Rohani’s father is a refugee living in the UK with his wife, and he travelled to Manus Island in 2016 seeking his son’s release to join him in the UK. The spokesman for the Refugee Action Coalition, Ian Rintoul, said that request was denied because Rohani was not a minor.
Guardian Australia understands Rohani’s mother was visiting her son this week, after being separated for several years, but was interstate when he died.
Beverly Holmes-Brown, an advocate who knew Rohani and his roommate well, described him as a “compassionate and kind man”.
A qualified doctor who studied in China, Rohani had wanted to treat local Manusians while he was being held there but wasn’t allowed, she said.
“He said these people had no medical care, I want to be useful while I’m here,” she said.
“I’ve never seen him angry. I’ve seen him very sad. He’s the kind of person your heart goes out to because he’s been shattered … His dream was to be with his family. He was trying to apply to be with his family in the UK, and to be a doctor.
“He was getting ready for his mum to come, and getting treats, he was excited to see her.”
Posting on Facebook, fellow refugee Farhad Rahmati said he was Rohani’s roommate for more than a year.
“I didn’t see anything but respect, morality and understanding. We shared same pain for long time, long enough to destroy someone’s life,” said Rahmati.

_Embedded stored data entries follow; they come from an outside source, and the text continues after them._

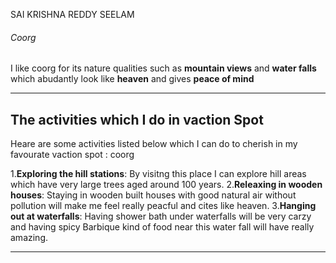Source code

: SAI KRISHNA REDDY SEELAM
###### Coorg
I like coorg for its nature qualities such as **mountain views** and **water falls** which abudantly look like **heaven** and gives **peace of mind**

---
## The activities which I do in vaction Spot

Heare are some activities listed below which I can do to cherish in my favourate vaction spot : coorg

1.**Exploring the hill stations**: By visitng this place I can explore hill areas which have very large trees aged around 100 years.
2.**Releaxing in wooden houses**: Staying in wooden built houses with good natural air without pollution will make me feel really peacful and cites like heaven.
3.**Hanging out at waterfalls**: Having shower bath under waterfalls will be very carzy and having spicy Barbique kind of food near this water fall will have really amazing.

---
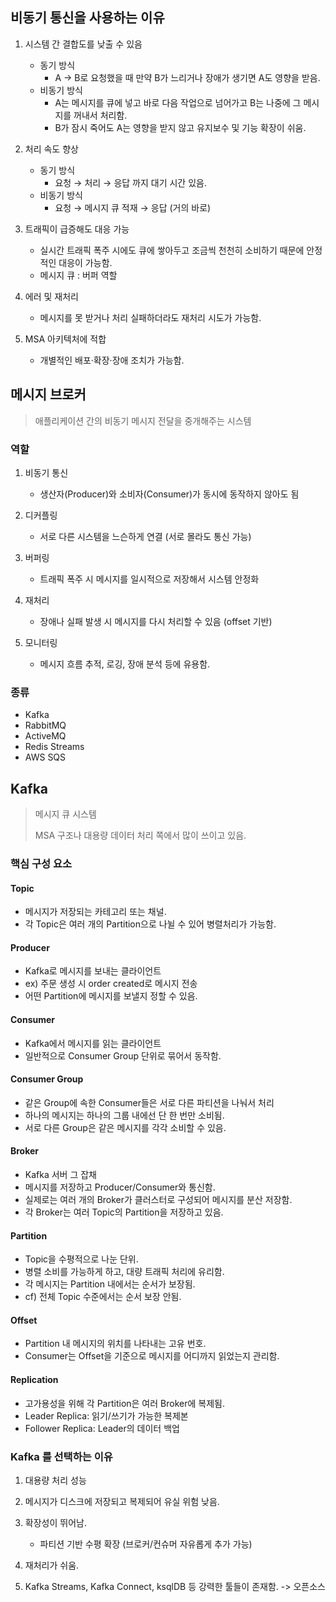 ## 비동기 통신을 사용하는 이유

1. 시스템 간 결합도를 낮출 수 있음
   - 동기 방식
     - A → B로 요청했을 때 만약 B가 느리거나 장애가 생기면 A도 영향을 받음.
   - 비동기 방식
     - A는 메시지를 큐에 넣고 바로 다음 작업으로 넘어가고 B는 나중에 그 메시지를 꺼내서 처리함.
     - B가 잠시 죽어도 A는 영향을 받지 않고 유지보수 및 기능 확장이 쉬움.

2. 처리 속도 향상 
   - 동기 방식
     - 요청 → 처리 → 응답 까지 대기 시간 있음.
   - 비동기 방식
     - 요청 → 메시지 큐 적재 → 응답 (거의 바로)

3. 트래픽이 급증해도 대응 가능
   - 실시간 트래픽 폭주 시에도 큐에 쌓아두고 조금씩 천천히 소비하기 때문에 안정적인 대응이 가능함.
   - 메시지 큐 : 버퍼 역할
  
4. 에러 및 재처리
   - 메시지를 못 받거나 처리 실패하더라도 재처리 시도가 가능함.
  
5. MSA 아키텍처에 적합
   - 개별적인 배포·확장·장애 조치가 가능함.
  
## 메시지 브로커
> 애플리케이션 간의 비동기 메시지 전달을 중개해주는 시스템

### 역할

1. 비동기 통신
   - 생산자(Producer)와 소비자(Consumer)가 동시에 동작하지 않아도 됨

2. 디커플링
   - 서로 다른 시스템을 느슨하게 연결 (서로 몰라도 통신 가능)
  
3. 버퍼링
   - 트래픽 폭주 시 메시지를 일시적으로 저장해서 시스템 안정화
  
4. 재처리
   - 장애나 실패 발생 시 메시지를 다시 처리할 수 있음 (offset 기반)

5. 모니터링
   - 메시지 흐름 추적, 로깅, 장애 분석 등에 유용함.
  
### 종류
- Kafka
- RabbitMQ
- ActiveMQ
- Redis Streams
- AWS SQS
  

## Kafka 
> 메시지 큐 시스템
> 
> MSA 구조나 대용량 데이터 처리 쪽에서 많이 쓰이고 있음.

### 핵심 구성 요소 

#### Topic
- 메시지가 저장되는 카테고리 또는 채널.
- 각 Topic은 여러 개의 Partition으로 나뉠 수 있어 병렬처리가 가능함.

#### Producer
- Kafka로 메시지를 보내는 클라이언트
- ex) 주문 생성 시 order created로 메시지 전송
- 어떤 Partition에 메시지를 보낼지 정할 수 있음.

#### Consumer
- Kafka에서 메시지를 읽는 클라이언트
- 일반적으로 Consumer Group 단위로 묶어서 동작함.

#### Consumer Group 
- 같은 Group에 속한 Consumer들은 서로 다른 파티션을 나눠서 처리
- 하나의 메시지는 하나의 그룹 내에선 단 한 번만 소비됨.
- 서로 다른 Group은 같은 메시지를 각각 소비할 수 있음.

#### Broker
- Kafka 서버 그 잡채
- 메시지를 저장하고 Producer/Consumer와 통신함.
- 실제로는 여러 개의 Broker가 클러스터로 구성되어 메시지를 분산 저장함.
- 각 Broker는 여러 Topic의 Partition을 저장하고 있음.

#### Partition
- Topic을 수평적으로 나눈 단위.
- 병렬 소비를 가능하게 하고, 대량 트래픽 처리에 유리함.
- 각 메시지는 Partition 내에서는 순서가 보장됨.
- cf) 전체 Topic 수준에서는 순서 보장 안됨.

#### Offset
- Partition 내 메시지의 위치를 나타내는 고유 번호.
- Consumer는 Offset을 기준으로 메시지를 어디까지 읽었는지 관리함.

#### Replication
- 고가용성을 위해 각 Partition은 여러 Broker에 복제됨.
- Leader Replica: 읽기/쓰기가 가능한 복제본
- Follower Replica: Leader의 데이터 백업


### Kafka 를 선택하는 이유

1. 대용량 처리 성능

2. 메시지가 디스크에 저장되고 복제되어 유실 위험 낮음.

3. 확장성이 뛰어남.
   - 파티션 기반 수평 확장 (브로커/컨슈머 자유롭게 추가 가능)

4. 재처리가 쉬움.

5. Kafka Streams, Kafka Connect, ksqlDB 등 강력한 툴들이 존재함. -> 오픈소스

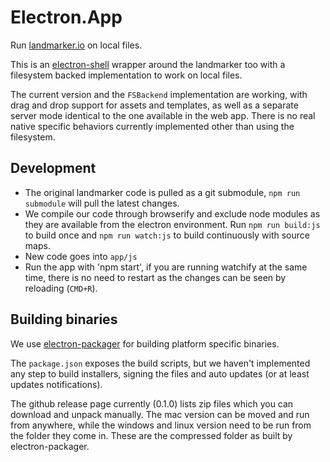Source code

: # Electron.App

Run [landmarker.io](https://github.com/menpo/landmarker.io) on local files.

This is an [electron-shell](https://github.com/atom/electron) wrapper around the landmarker too with a filesystem backed implementation to work on local files.

The current version and the `FSBackend` implementation are working, with drag and drop support for assets and templates, as well as a separate server mode identical to the one available in the web app. There is no real native specific behaviors currently implemented other than using the filesystem.

## Development

+ The original landmarker code is pulled as a git submodule, `npm run submodule` will pull the latest changes.
+ We compile our code through browserify and exclude node modules as they are available from the electron environment. Run `npm run build:js` to build once and `npm run watch:js` to build continuously with source maps.
+ New code goes into `app/js`
+ Run the app with 'npm start', if you are running watchify at the same time, there is no need to restart as the changes can be seen by reloading (`CMD+R`).

## Building binaries

We use [electron-packager](https://github.com/maxogden/electron-packager) for building platform specific binaries.

The `package.json` exposes the build scripts, but we haven't implemented any step to build installers, signing the files and auto updates (or at least updates notifications).

The github release page currently (0.1.0) lists zip files which you can download and unpack manually. The mac version can be moved and run from anywhere, while the windows and linux version need to be run from the folder they come in. These are the compressed folder as built by electron-packager.
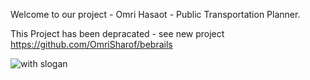 Welcome to our project - Omri Hasaot - Public Transportation Planner. 

This Project has been depracated - see new project https://github.com/OmriSharof/bebrails

![with slogan](https://github.com/SecretPasta/Omri_Hasaot/assets/87928519/8c27d3a8-6914-45cf-b389-060ae98cee2b)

While on Manus, Rohani was one of the first people to move into the Lorengau transit centre accommodation, while the detention centre was still open. In 2015 he was arrested over an incident with his roommate, but the case was withdrawn on medical grounds. Two years later he was brought to Australia for treatment.
The Department of Home Affairs confirmed the death of an individual who was living in the community in Brisbane.
“We extend our sympathies to the individual’s family. To ensure we respect their privacy, no further information will be released,” a spokesman said.